Le chevalier des elfes

 

 Livre reçu en partenariat avec Les agents littéraires.

Le chevalier des elfes de Julien Martin, Editions De l’écrit au livre, 220 pages, 18€

Les elfes accumulent défaite sur défaite, ils sont acculés, leur situation semble désespérée, leur extermination par les humains inéluctable mais un espoir subsiste, Arthur le vampire et ses compagnons. Grâce à leur ruse, leur expérience et leurs connaissances des nombreux travers des sociétés humaines, il est possible sans recourir à l’usage des armes de provoquer leur effondrement. Arthur espère à cause d’une polémique autour du port de la barbe d’un prophète célèbre de la ligue des barbus, une augmentation des tarifs de la corruption dans les républiques libérales, et la prise de contrôle d’un ordinateur de l’empire rouge, venir à bout de ses ennemis les plus dangereux. Le chevalier des elfes réussira t-il à sauver les royaumes elfiques ou sont-ils condamnés à disparaître ?

Cette critique est rédigée par Kirikou3000 (http://kirikou3000.canalblog.com/)

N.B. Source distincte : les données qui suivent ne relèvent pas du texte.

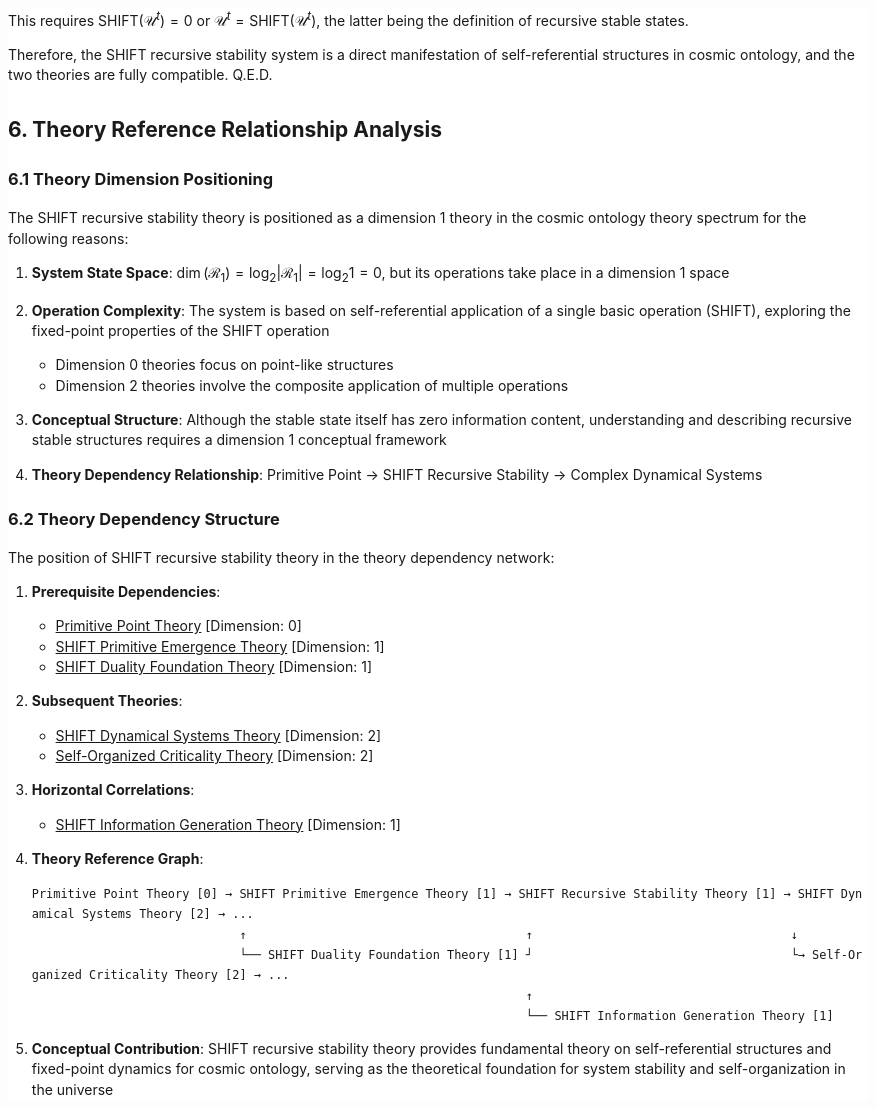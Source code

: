    This requires $`\text{SHIFT}(\mathcal{U}^t) = 0`$ or $`\mathcal{U}^t = \text{SHIFT}(\mathcal{U}^t)`$, the latter being the definition of recursive stable states.

Therefore, the SHIFT recursive stability system is a direct manifestation of self-referential structures in cosmic ontology, and the two theories are fully compatible. Q.E.D.

## 6. Theory Reference Relationship Analysis

### 6.1 Theory Dimension Positioning

The SHIFT recursive stability theory is positioned as a dimension 1 theory in the cosmic ontology theory spectrum for the following reasons:

1. **System State Space**: $`\dim(\mathcal{R}_1) = \log_2 |\mathcal{R}_1| = \log_2 1 = 0`$, but its operations take place in a dimension 1 space

2. **Operation Complexity**: The system is based on self-referential application of a single basic operation (SHIFT), exploring the fixed-point properties of the SHIFT operation
   - Dimension 0 theories focus on point-like structures
   - Dimension 2 theories involve the composite application of multiple operations

3. **Conceptual Structure**: Although the stable state itself has zero information content, understanding and describing recursive stable structures requires a dimension 1 conceptual framework

4. **Theory Dependency Relationship**: Primitive Point → SHIFT Recursive Stability → Complex Dynamical Systems

### 6.2 Theory Dependency Structure

The position of SHIFT recursive stability theory in the theory dependency network:

1. **Prerequisite Dependencies**:
   - [Primitive Point Theory](formal_theory_primitive_point_en.md) [Dimension: 0]
   - [SHIFT Primitive Emergence Theory](formal_theory_shift_primitive_emergence_en.md) [Dimension: 1]
   - [SHIFT Duality Foundation Theory](formal_theory_shift_duality_foundation_en.md) [Dimension: 1]

2. **Subsequent Theories**:
   - [SHIFT Dynamical Systems Theory](formal_theory_shift_dynamical_systems_en.md) [Dimension: 2]
   - [Self-Organized Criticality Theory](formal_theory_self_organized_criticality_en.md) [Dimension: 2]

3. **Horizontal Correlations**:
   - [SHIFT Information Generation Theory](formal_theory_shift_information_generation_en.md) [Dimension: 1]

4. **Theory Reference Graph**:
   ```
   Primitive Point Theory [0] → SHIFT Primitive Emergence Theory [1] → SHIFT Recursive Stability Theory [1] → SHIFT Dynamical Systems Theory [2] → ...
                                ↑                                       ↑                                    ↓
                                └── SHIFT Duality Foundation Theory [1] ┘                                    └→ Self-Organized Criticality Theory [2] → ...
                                                                        ↑
                                                                        └── SHIFT Information Generation Theory [1]
   ```

5. **Conceptual Contribution**: SHIFT recursive stability theory provides fundamental theory on self-referential structures and fixed-point dynamics for cosmic ontology, serving as the theoretical foundation for system stability and self-organization in the universe 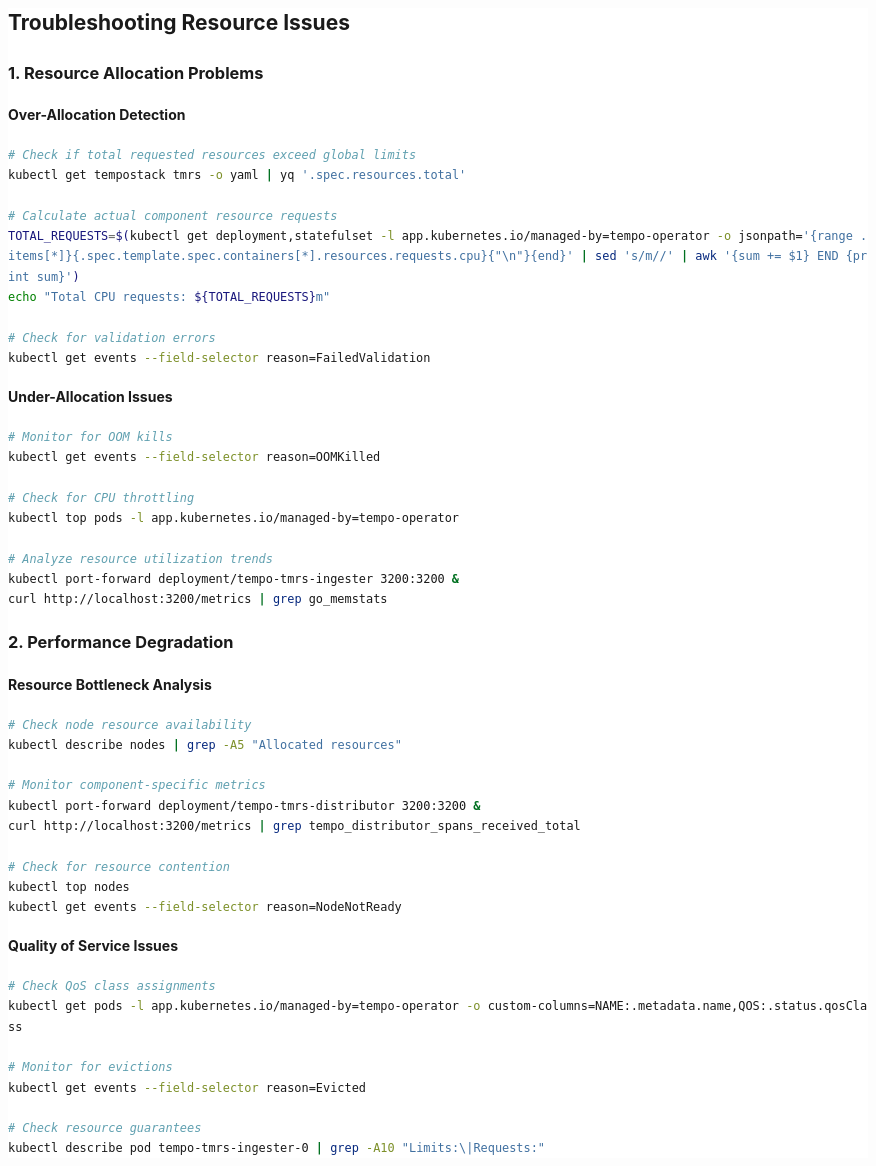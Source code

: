 ## Troubleshooting Resource Issues

### 1. **Resource Allocation Problems**

#### Over-Allocation Detection
```bash
# Check if total requested resources exceed global limits
kubectl get tempostack tmrs -o yaml | yq '.spec.resources.total'

# Calculate actual component resource requests
TOTAL_REQUESTS=$(kubectl get deployment,statefulset -l app.kubernetes.io/managed-by=tempo-operator -o jsonpath='{range .items[*]}{.spec.template.spec.containers[*].resources.requests.cpu}{"\n"}{end}' | sed 's/m//' | awk '{sum += $1} END {print sum}')
echo "Total CPU requests: ${TOTAL_REQUESTS}m"

# Check for validation errors
kubectl get events --field-selector reason=FailedValidation
```

#### Under-Allocation Issues
```bash
# Monitor for OOM kills
kubectl get events --field-selector reason=OOMKilled

# Check for CPU throttling
kubectl top pods -l app.kubernetes.io/managed-by=tempo-operator

# Analyze resource utilization trends
kubectl port-forward deployment/tempo-tmrs-ingester 3200:3200 &
curl http://localhost:3200/metrics | grep go_memstats
```

### 2. **Performance Degradation**

#### Resource Bottleneck Analysis
```bash
# Check node resource availability
kubectl describe nodes | grep -A5 "Allocated resources"

# Monitor component-specific metrics
kubectl port-forward deployment/tempo-tmrs-distributor 3200:3200 &
curl http://localhost:3200/metrics | grep tempo_distributor_spans_received_total

# Check for resource contention
kubectl top nodes
kubectl get events --field-selector reason=NodeNotReady
```

#### Quality of Service Issues
```bash
# Check QoS class assignments
kubectl get pods -l app.kubernetes.io/managed-by=tempo-operator -o custom-columns=NAME:.metadata.name,QOS:.status.qosClass

# Monitor for evictions
kubectl get events --field-selector reason=Evicted

# Check resource guarantees
kubectl describe pod tempo-tmrs-ingester-0 | grep -A10 "Limits:\|Requests:"
```
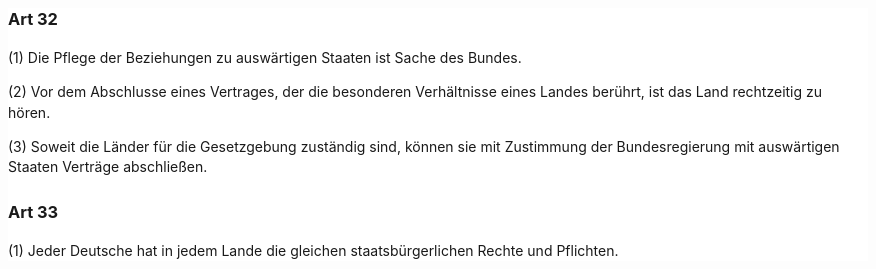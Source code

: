 </div>

</div>

</div>

<span id="BJNR000010949BJNE005000314.html"></span>

### Art 32  

<div>

<div class="jnhtml">

<div>

<div class="jurAbsatz">

(1) Die Pflege der Beziehungen zu auswärtigen Staaten ist Sache des
Bundes.

</div>

<div class="jurAbsatz">

(2) Vor dem Abschlusse eines Vertrages, der die besonderen Verhältnisse
eines Landes berührt, ist das Land rechtzeitig zu hören.

</div>

<div class="jurAbsatz">

(3) Soweit die Länder für die Gesetzgebung zuständig sind, können sie
mit Zustimmung der Bundesregierung mit auswärtigen Staaten Verträge
abschließen.

</div>

</div>

</div>

</div>

<span id="BJNR000010949BJNE005101377.html"></span>

### Art 33  

<div>

<div class="jnhtml">

<div>

<div class="jurAbsatz">

(1) Jeder Deutsche hat in jedem Lande die gleichen staatsbürgerlichen
Rechte und Pflichten.

</div>

<div class="jurAbsatz">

Lorsque qu’on me parle d’elfes, je pense toujours que je vais être emportée dans un univers proche de celui de Tolkien, un monde féerique où se croise magie, fées et autres créatures magiques. Et bien ici ce ne fut pas le cas. Ce sont plutôt les elfes qui sont projetés dans notre univers. Les trois sociétés qui sont décrites ressemblent à des gouvernements que nous avons connus par le passé. Et cela m’a beaucoup gêné. Les elfes sont donc menacés par les humains qui sont classés en trois catégories : les républiques libérales, l’empire rouge dirigée par Stalina III avec l’aide de son super-ordinateur Lénina. Les références au communisme ne sont pas subtiles et c’est sans doute fait exprès. Et puis reste la ligue des barbus avec son prophète Mahimet et son disciple Vaticunus. Je ne m’attendais pas à trouver un univers aussi proche du notre, je voulais voyager et partir dans un autre univers, au lieu de cela je me retrouve plongé dans un monde parallèle. Un monde où les elfes  côtoient les divinités Dow Jones et les quatre vers  l’envers où a eu lieu la bataille de Barthélémy où s’affrontaient les Montaigu et les Capulet. Il y a des références à chaque page et là où certains s’amuseraient à toutes les repérer, j’avoue que je ne me suis pas prise au jeu.  J’ai eu beaucoup de mal à accrocher et j’ai laissé tomber avant la centième page. Ce n’est pas le genre de livre que j’aime. J’aime lire de la fantaisy pour m’évader du quotidien pas pour y être renvoyé. C’est pourtant bien écrit, il n’y a pas de description à n’en plus finir et les chapitres sont courts et plutôt bien délimités. Ce qui donne un bon rythme à la lecture du livre. Je n’ai pas aimé car ce n’est pas ce que je cherchais mais je suis sûre que d’autres aimeront.